ALP is an enzyme found in several tissues, with higher amounts in liver, bile ducts, and bone.[1]

Why it matters

Bone-related ALP context can appear in high bone turnover or mineralization disorders, but liver and bile sources must be separated.[1]

Root causes of abnormal values

  • Physical core: ALP rises when more alkaline-phosphatase enzyme enters blood from tissues that produce it, especially liver, bile ducts, or bone.
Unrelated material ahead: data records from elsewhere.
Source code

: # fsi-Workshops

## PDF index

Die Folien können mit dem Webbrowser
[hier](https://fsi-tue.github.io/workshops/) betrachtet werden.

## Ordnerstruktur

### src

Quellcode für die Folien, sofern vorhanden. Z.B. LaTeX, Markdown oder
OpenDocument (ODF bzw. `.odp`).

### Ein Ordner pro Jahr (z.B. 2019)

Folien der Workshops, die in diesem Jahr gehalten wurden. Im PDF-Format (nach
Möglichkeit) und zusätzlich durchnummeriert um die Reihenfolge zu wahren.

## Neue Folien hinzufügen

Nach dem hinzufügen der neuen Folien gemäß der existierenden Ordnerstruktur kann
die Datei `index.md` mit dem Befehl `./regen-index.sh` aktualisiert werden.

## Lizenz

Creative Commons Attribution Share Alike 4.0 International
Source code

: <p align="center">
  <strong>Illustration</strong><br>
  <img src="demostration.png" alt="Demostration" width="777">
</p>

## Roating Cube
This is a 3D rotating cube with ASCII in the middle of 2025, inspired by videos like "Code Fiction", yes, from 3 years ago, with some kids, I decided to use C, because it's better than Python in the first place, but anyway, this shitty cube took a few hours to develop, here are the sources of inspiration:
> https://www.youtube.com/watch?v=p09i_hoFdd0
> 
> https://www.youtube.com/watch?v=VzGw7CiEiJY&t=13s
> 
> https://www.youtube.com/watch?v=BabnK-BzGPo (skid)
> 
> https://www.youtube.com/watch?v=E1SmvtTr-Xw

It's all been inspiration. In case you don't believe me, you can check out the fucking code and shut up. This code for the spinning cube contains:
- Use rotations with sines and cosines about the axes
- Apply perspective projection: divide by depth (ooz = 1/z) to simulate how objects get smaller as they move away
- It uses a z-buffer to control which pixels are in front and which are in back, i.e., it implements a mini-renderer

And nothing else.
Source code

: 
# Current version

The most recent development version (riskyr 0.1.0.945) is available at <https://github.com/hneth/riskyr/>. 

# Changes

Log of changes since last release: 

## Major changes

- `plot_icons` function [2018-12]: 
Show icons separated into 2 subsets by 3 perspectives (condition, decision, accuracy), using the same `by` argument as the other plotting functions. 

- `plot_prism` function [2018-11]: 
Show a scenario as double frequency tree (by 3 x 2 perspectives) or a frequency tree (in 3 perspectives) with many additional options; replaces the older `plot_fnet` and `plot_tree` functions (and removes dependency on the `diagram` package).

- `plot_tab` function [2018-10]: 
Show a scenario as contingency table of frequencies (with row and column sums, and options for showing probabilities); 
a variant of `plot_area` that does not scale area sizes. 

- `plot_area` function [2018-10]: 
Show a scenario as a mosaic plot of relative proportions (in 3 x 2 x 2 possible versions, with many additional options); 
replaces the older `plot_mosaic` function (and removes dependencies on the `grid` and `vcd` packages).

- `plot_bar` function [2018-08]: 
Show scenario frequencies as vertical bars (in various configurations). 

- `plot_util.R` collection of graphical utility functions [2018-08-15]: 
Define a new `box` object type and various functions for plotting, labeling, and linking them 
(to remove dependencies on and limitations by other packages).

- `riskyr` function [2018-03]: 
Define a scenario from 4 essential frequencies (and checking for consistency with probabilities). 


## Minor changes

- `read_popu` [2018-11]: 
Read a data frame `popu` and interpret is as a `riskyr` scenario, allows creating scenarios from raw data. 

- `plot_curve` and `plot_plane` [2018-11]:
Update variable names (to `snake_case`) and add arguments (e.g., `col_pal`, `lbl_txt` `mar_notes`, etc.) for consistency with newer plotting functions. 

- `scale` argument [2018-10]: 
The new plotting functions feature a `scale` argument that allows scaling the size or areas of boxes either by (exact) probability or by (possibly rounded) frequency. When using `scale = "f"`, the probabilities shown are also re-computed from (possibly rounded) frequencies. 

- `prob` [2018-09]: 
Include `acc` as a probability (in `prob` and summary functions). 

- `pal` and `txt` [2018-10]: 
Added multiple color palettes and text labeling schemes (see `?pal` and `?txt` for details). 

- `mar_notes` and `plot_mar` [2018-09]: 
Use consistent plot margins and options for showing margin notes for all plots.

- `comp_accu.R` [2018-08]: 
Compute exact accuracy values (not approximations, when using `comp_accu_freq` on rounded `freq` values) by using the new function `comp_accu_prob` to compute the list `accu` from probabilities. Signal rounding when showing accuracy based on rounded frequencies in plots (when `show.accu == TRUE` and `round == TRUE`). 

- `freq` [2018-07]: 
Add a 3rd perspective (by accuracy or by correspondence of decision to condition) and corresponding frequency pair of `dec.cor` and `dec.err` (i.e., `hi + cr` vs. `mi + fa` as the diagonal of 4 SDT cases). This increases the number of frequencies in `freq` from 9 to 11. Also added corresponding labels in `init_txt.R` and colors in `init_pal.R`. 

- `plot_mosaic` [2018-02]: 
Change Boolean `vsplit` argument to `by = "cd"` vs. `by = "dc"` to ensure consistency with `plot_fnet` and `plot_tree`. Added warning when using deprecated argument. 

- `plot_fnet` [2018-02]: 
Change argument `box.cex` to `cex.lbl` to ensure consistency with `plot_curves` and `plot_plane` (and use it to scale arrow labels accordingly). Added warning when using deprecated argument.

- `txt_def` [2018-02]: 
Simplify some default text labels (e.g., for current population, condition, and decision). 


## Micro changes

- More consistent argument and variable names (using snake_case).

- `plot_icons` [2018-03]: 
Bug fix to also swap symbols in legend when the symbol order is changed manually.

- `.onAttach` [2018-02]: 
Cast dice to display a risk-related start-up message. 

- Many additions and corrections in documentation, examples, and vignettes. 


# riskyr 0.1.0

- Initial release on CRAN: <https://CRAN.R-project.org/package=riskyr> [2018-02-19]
The first question is source separation: bone formation/remodeling signal, liver-bile signal, or another context.[1]
  • Bone-remodeling layer: In bone context, ALP can rise when bone growth, mineralization disorder, or high remodeling is active; Paget disease and osteomalacia are examples of why ALP must be read with bone, liver, calcium, phosphate, vitamin D, PTH, and kidney context.[1,2,3]
  • Reading boundary: BioConst can explain ALP source separation and bone-mineral context, but it does not identify the tissue source or diagnose liver, bile-duct, kidney, or bone disease from ALP alone.[1]

What it affects

  • Paget disease can involve elevated ALP when bone remodeling is active.[2]
  • Osteomalacia evaluation may include alkaline phosphatase together with vitamin D, calcium, phosphate, PTH, and kidney markers.[3]

Interpretation traps

  • ALP alone cannot identify the source; other tests are often needed.[1]